*DATA EXTRACTS*.
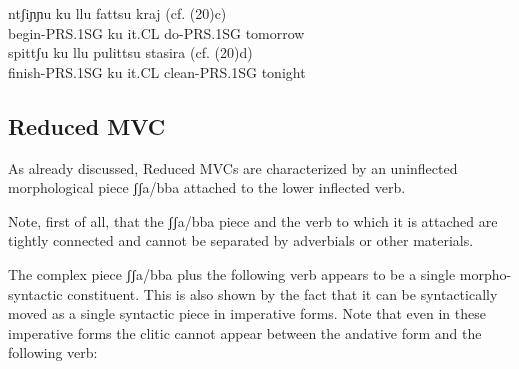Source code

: \documentclass[output=paper]{langscibook}
\begin{document}
\ea \label{ac21}
    \ea \label{ac21a}\gll ntʃiɲɲu     ku  llu   fattsu     kraj  (cf. (20)c) \\
     begin-PRS.1SG  ku  it.CL do-PRS.1SG  tomorrow\\
    \ex \label{ac21b}\gll spittʃu      ku  llu   pulittsu     stasira (cf. (20)d) \\
     finish-PRS.1SG ku it.CL clean-PRS.1SG  tonight\\
    \z
\z


\subsection{Reduced MVC}

As already discussed, Reduced MVCs are characterized by an uninflected morphological piece ʃʃa/bba attached to the lower inflected verb.   

Note, first of all, that the ʃʃa/bba piece and the verb to which it is attached are tightly connected and cannot be separated by adverbials or other materials. 

\ea \label{ac22}
  \z
\z

The complex piece ʃʃa/bba plus the following verb appears to be a single morpho-syntactic constituent.  This is also shown by the fact that it can be syntactically moved as a single syntactic piece in imperative forms. Note that even in these imperative forms the clitic cannot appear between the andative form and the following verb:

\ea \label{ac23}
    \z
\z
\end{document}
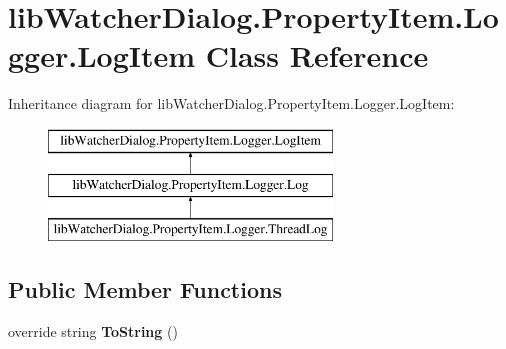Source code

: \hypertarget{classlib_watcher_dialog_1_1_property_item_1_1_logger_1_1_log_item}{\section{lib\+Watcher\+Dialog.\+Property\+Item.\+Logger.\+Log\+Item Class Reference}
\label{classlib_watcher_dialog_1_1_property_item_1_1_logger_1_1_log_item}
}
Inheritance diagram for lib\+Watcher\+Dialog.\+Property\+Item.\+Logger.\+Log\+Item\+:\begin{figure}[H]
\begin{center}
\leavevmode
\includegraphics[height=3.000000cm]{classlib_watcher_dialog_1_1_property_item_1_1_logger_1_1_log_item}
\end{center}
\end{figure}
\subsection*{Public Member Functions}
\begin{DoxyCompactItemize}
\item 
\hypertarget{classlib_watcher_dialog_1_1_property_item_1_1_logger_1_1_log_item_a49d38e0baf21c6f98f75e9986af6a12e}{override string {\bfseries To\+String} ()}\label{classlib_watcher_dialog_1_1_property_item_1_1_logger_1_1_log_item_a49d38e0baf21c6f98f75e9986af6a12e}

\end{DoxyCompactItemize}
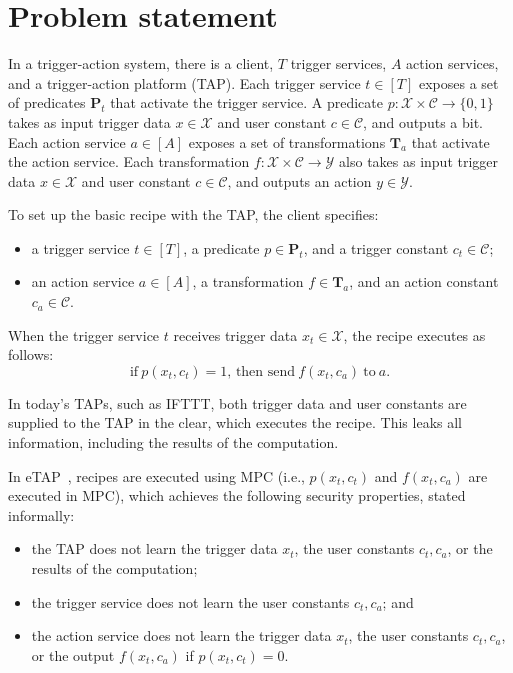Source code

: \section{Problem statement}
\label{sec:problem}

In a trigger-action system, there is a client, $T$ trigger services, $A$ action
services, and a trigger-action platform (TAP). Each trigger service $t \in [T]$
exposes a set of predicates $\mathbf{P}_t$ that activate the trigger service. A
predicate $p : \mathcal{X} \times \mathcal{C} \to \{0,1\}$ takes as input
trigger data $x \in \mathcal{X}$ and user constant $c \in \mathcal{C}$, and
outputs a bit. Each action service $a \in [A]$ exposes a set of transformations
$\mathbf{T}_a$ that activate the action service. Each transformation $f :
\mathcal{X} \times \mathcal{C} \to \mathcal{Y}$ also takes as input trigger data
$x \in \mathcal{X}$ and user constant $c \in \mathcal{C}$, and outputs an action
$y \in \mathcal{Y}$.

To set up the basic recipe with the TAP, the client specifies:
\begin{itemize}
  \item a trigger service $t \in [T]$, a predicate $p \in \mathbf{P}_t$, and a
    trigger constant $c_t \in \mathcal{C}$;
  \item an action service $a \in [A]$, a transformation $f \in \mathbf{T}_a$,
    and an action constant $c_a \in \mathcal{C}$.
\end{itemize}
When the trigger service $t$ receives trigger data $x_t \in \mathcal{X}$, the
recipe executes as follows:
\[
  \text{if}~p(x_t, c_t) = 1\text{, then send}~f(x_t, c_a)~\text{to}~a.
\]

In today's TAPs, such as IFTTT, both trigger data and user constants are
supplied to the TAP in the clear, which executes the recipe. This leaks all
information, including the results of the computation.

In \textsf{eTAP}~\cite{DBLP:conf/sp/ChenCWSCF21}, recipes are executed using MPC
(i.e., $p(x_t, c_t)$ and $f(x_t, c_a)$ are executed in MPC), which achieves the
following security properties, stated informally:
\begin{itemize}
  \item the TAP does not learn the trigger data $x_t$, the user constants $c_t,
    c_a$, or the results of the computation;
  \item the trigger service does not learn the user constants $c_t, c_a$; and
  \item the action service does not learn the trigger data $x_t$, the user
    constants $c_t, c_a$, or the output $f(x_t, c_a)$ if $p(x_t, c_t) = 0$.
\end{itemize}

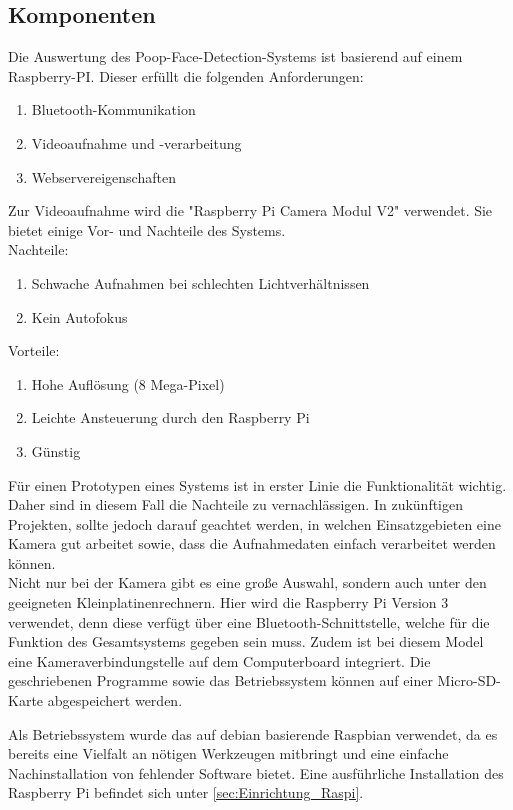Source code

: \subsection{Komponenten}
\label{subsec:evalsys_hardware}

Die Auswertung des Poop-Face-Detection-Systems ist basierend auf einem Raspberry-PI. Dieser erfüllt die folgenden Anforderungen:

\begin{enumerate}
\item Bluetooth-Kommunikation
\item Videoaufnahme und -verarbeitung
\item Webservereigenschaften
\end{enumerate}

Zur Videoaufnahme wird die "Raspberry Pi Camera Modul V2" verwendet. Sie bietet einige Vor- und Nachteile des Systems. \\

Nachteile:
\begin{enumerate}
\item Schwache Aufnahmen bei schlechten Lichtverhältnissen
\item Kein Autofokus
\end{enumerate}
\vspace{0.35cm}

Vorteile:
\begin{enumerate}
\item Hohe Auflösung (8 Mega-Pixel)
\item Leichte Ansteuerung durch den Raspberry Pi
\item Günstig
\end{enumerate}

Für einen Prototypen eines Systems ist in erster Linie die Funktionalität wichtig. Daher sind in diesem Fall die Nachteile zu vernachlässigen. In zukünftigen Projekten, sollte jedoch darauf geachtet werden, in welchen Einsatzgebieten eine Kamera gut arbeitet sowie, dass die Aufnahmedaten einfach verarbeitet werden können.\cite{picam_website} \\

Nicht nur bei der Kamera gibt es eine große Auswahl, sondern auch unter den geeigneten Kleinplatinenrechnern. Hier wird die Raspberry Pi Version 3 verwendet, denn diese verfügt über eine Bluetooth-Schnittstelle, welche für die Funktion des Gesamtsystems gegeben sein muss. Zudem ist bei diesem Model eine Kameraverbindungstelle auf dem Computerboard integriert. Die geschriebenen Programme sowie das Betriebssystem können auf einer Micro-SD-Karte abgespeichert werden.\cite{raspi_datenblatt}

Als Betriebssystem wurde das auf debian basierende Raspbian verwendet, da es bereits eine Vielfalt an nötigen Werkzeugen mitbringt und eine einfache Nachinstallation von fehlender Software bietet. Eine ausführliche Installation des Raspberry Pi befindet sich unter \ref{sec:Einrichtung_Raspi}.
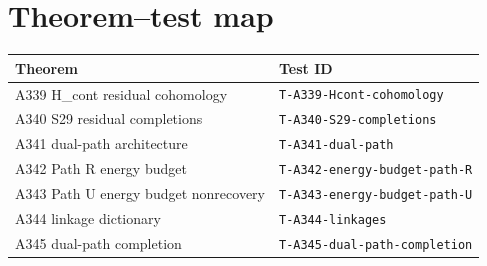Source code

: \documentclass[11pt,a4paper]{article}
\begin{document}
\section{Theorem--test map}
\begin{center}\begin{tabular}{@{}p{6.5cm}p{5cm}@{}}
\toprule Theorem & Test ID \\\midrule
A339 H_cont residual cohomology & \texttt{T-A339-Hcont-cohomology} \\
A340 S29 residual completions & \texttt{T-A340-S29-completions} \\
A341 dual-path architecture & \texttt{T-A341-dual-path} \\
A342 Path R energy budget & \texttt{T-A342-energy-budget-path-R} \\
A343 Path U energy budget nonrecovery & \texttt{T-A343-energy-budget-path-U} \\
A344 linkage dictionary & \texttt{T-A344-linkages} \\
A345 dual-path completion & \texttt{T-A345-dual-path-completion} \\
\bottomrule\end{tabular}\end{center}
\end{document}
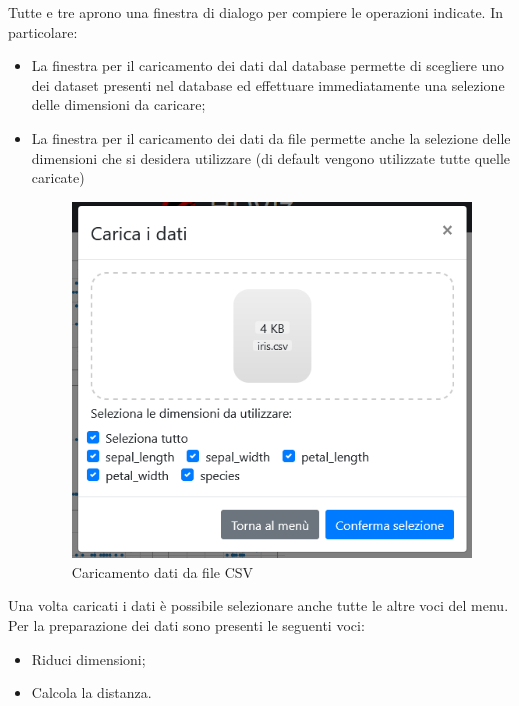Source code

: Tutte e tre aprono una finestra di dialogo per compiere le operazioni indicate. In particolare:
\begin{itemize}
	\item La finestra per il caricamento dei dati dal database permette di scegliere uno dei dataset presenti nel database ed effettuare immediatamente una selezione delle dimensioni da caricare;
	\item  La finestra per il caricamento dei dati da file  permette anche la selezione delle dimensioni che si desidera utilizzare (di default vengono utilizzate tutte quelle caricate)
	\begin{figure}[H]
		\includegraphics[scale=0.5]{Images/CaricamentoCSV.png}
		\centering
		\caption{Caricamento dati da file CSV}
	\end{figure}
\end{itemize}

Una volta caricati i dati è possibile selezionare anche tutte le altre voci del menu. Per la preparazione dei dati sono presenti le seguenti voci:

\begin{itemize}
	\item Riduci dimensioni;
	
	\item Calcola la distanza.
\end{itemize}

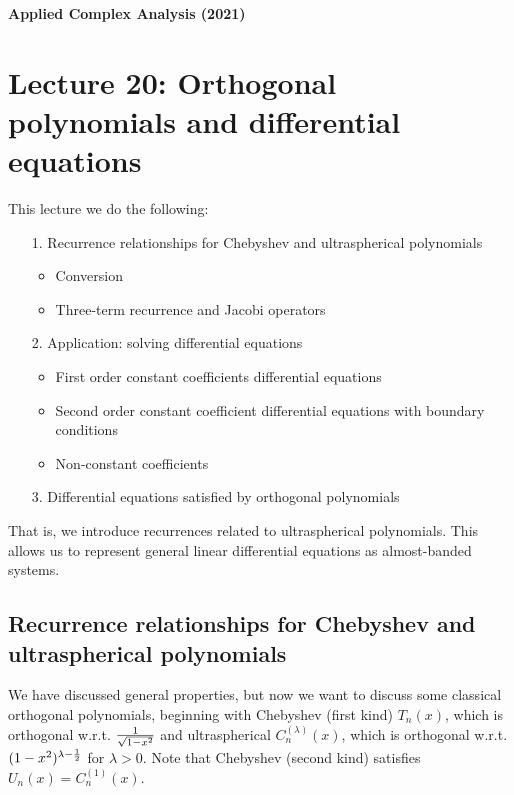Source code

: \documentclass[12pt,a4paper]{article}
\def\half{ {1 \over 2} }
\begin{document}
\textbf{Applied Complex Analysis (2021)}

\section{Lecture 20: Orthogonal polynomials and differential equations}
This lecture we do the following:

\begin{itemize}
\item[1. ] Recurrence relationships for Chebyshev and ultraspherical polynomials

\begin{itemize}
\item Conversion


\item Three-term recurrence and Jacobi operators

\end{itemize}

\item[2. ] Application: solving differential equations

\begin{itemize}
\item First order constant coefficients differential equations


\item Second order constant coefficient differential equations with boundary conditions


\item Non-constant coefficients

\end{itemize}

\item[3. ] Differential equations satisfied by orthogonal polynomials

\end{itemize}
That is, we introduce recurrences related to ultraspherical polynomials. This allows us to represent general linear differential equations as almost-banded systems.

\subsection{Recurrence relationships for Chebyshev and ultraspherical polynomials}
We have discussed general properties, but now we want to discuss some classical orthogonal polynomials, beginning with Chebyshev (first kind) $T_n(x)$, which is orthogonal w.r.t. $1\over \sqrt{1-x^2}$ and ultraspherical $C_n^{(\lambda)}(x)$, which is orthogonal w.r.t. $(1-x^2)^{\lambda - \half}$ for $\lambda > 0$. Note that Chebyshev (second kind) satisfies $U_n(x) = C_n^{(1)}(x)$.
\end{document}
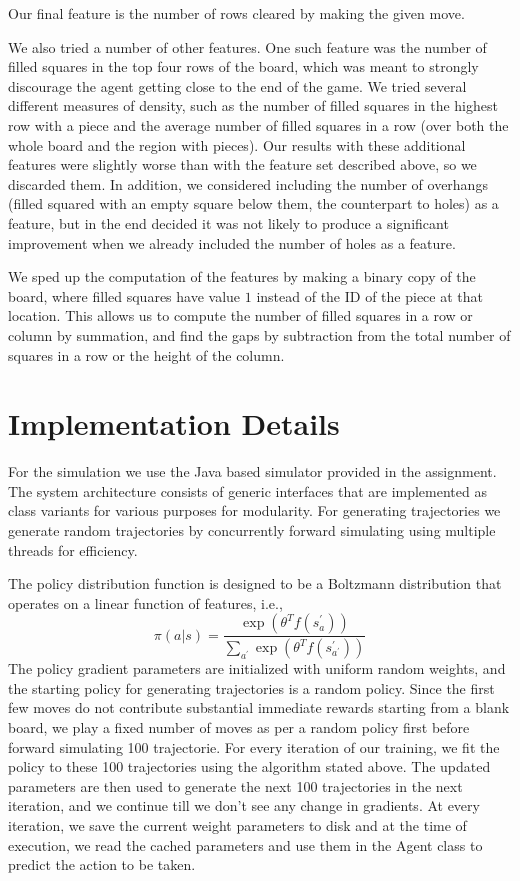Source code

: \documentclass[11pt]{article}
\begin{document}
Our final feature is the number of rows cleared by making the given move.

We also tried a number of other features.  One such feature was the number of filled squares in the top four rows of the board, which was meant to strongly discourage the agent getting close to the end of the game.  We tried several different measures of density, such as the number of filled squares in the highest row with a piece and the average number of filled squares in a row (over both the whole board and the region with pieces).  Our results with these additional features were slightly worse than with the feature set described above, so we discarded them.  In addition, we considered including the number of overhangs (filled squared with an empty square below them, the counterpart to holes) as a feature, but in the end decided it was not likely to produce a significant improvement when we already included the number of holes as a feature.

We sped up the computation of the features by making a binary copy of the board, where filled squares have value $1$ instead of the ID of the piece at that location.  This allows us to compute the number of filled squares in a row or column by summation, and find the gaps by subtraction from the total number of squares in a row or the height of the column.


\section{Implementation Details}
For the simulation we use the Java based simulator provided in the assignment. The system architecture consists of generic interfaces that are implemented as class variants for various purposes for modularity. For generating trajectories we generate random trajectories by concurrently forward simulating using multiple threads for efficiency.

The policy distribution function is designed to be a Boltzmann distribution that operates on a linear function of features, i.e.,
\[ \pi(a|s)=\frac{\exp\left(\theta^{T}f\left(s_{a}^{\prime}\right)\right)}{\underset{a^{\prime}}{\sum}\exp\left(\theta^{T}f\left(s_{a^{\prime}}^{\prime}\right)\right)} \]
 The policy gradient parameters are initialized with uniform random weights, and the starting policy for generating trajectories is a random policy. Since the first few moves do not contribute substantial immediate rewards starting from a blank board, we play a fixed number of moves as per a random policy first before forward simulating 100 trajectorie. For every iteration of our training, we fit the policy to these 100 trajectories using the algorithm stated above. The updated parameters are then used to generate the next 100 trajectories in the next iteration, and we continue till we don't see any change in gradients. At every iteration, we save the current weight parameters to disk and at the time of execution, we read the cached parameters and use them in the Agent class to predict the action to be taken.
 
\end{document}
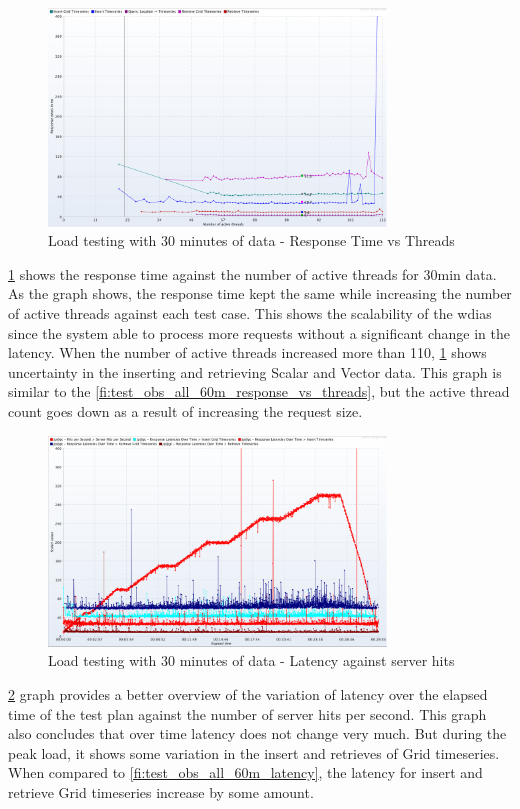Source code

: \begin{figure}[htp]
    \centering
    \includegraphics[width=0.8\textwidth]{results/obs/all/obs_all_30m_response_times_vs_threads.png}
    \caption{Load testing with 30 minutes of data - Response Time vs Threads}
    \label{fi:test_obs_all_30m_response_vs_threads}
\end{figure}

\cref{fi:test_obs_all_30m_response_vs_threads} shows the response time against the number of active threads for 30min data. As the graph shows, the response time kept the same while increasing the number of active threads against each test case. This shows the scalability of the \acrshort{wdias} since the system able to process more requests without a significant change in the latency.
When the number of active threads increased more than 110, \cref{fi:test_obs_all_30m_response_vs_threads} shows uncertainty in the inserting and retrieving Scalar and Vector data. This graph is similar to the \cref{fi:test_obs_all_60m_response_vs_threads}, but the active thread count goes down as a result of increasing the request size.

\begin{figure}[htp]
    \centering
    \includegraphics[width=0.8\textwidth]{results/obs/all/obs_all_30m_res_latencies_against_hits.png}
    \caption{Load testing with 30 minutes of data - Latency against server hits}
    \label{fi:test_obs_all_30m_latency}
\end{figure}
\cref{fi:test_obs_all_30m_latency} graph provides a better overview of the variation of latency over the elapsed time of the test plan against the number of server hits per second. This graph also concludes that over time latency does not change very much. But during the peak load, it shows some variation in the insert and retrieves of Grid timeseries.
When compared to \cref{fi:test_obs_all_60m_latency}, the latency for insert and retrieve Grid timeseries increase by some amount.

*EXERCISE BRIEF*. Begin with the line that has "supplied to the" in the listing above and end after the line that has "c_a$, or the results of the computation;"; output those lines exactly.

*RESULT FOR THIS EXERCISE*.
supplied to the TAP in the clear, which executes the recipe. This leaks all
information, including the results of the computation.

In \textsf{eTAP}~\cite{DBLP:conf/sp/ChenCWSCF21}, recipes are executed using MPC
(i.e., $p(x_t, c_t)$ and $f(x_t, c_a)$ are executed in MPC), which achieves the
following security properties, stated informally:
\begin{itemize}
  \item the TAP does not learn the trigger data $x_t$, the user constants $c_t,
    c_a$, or the results of the computation;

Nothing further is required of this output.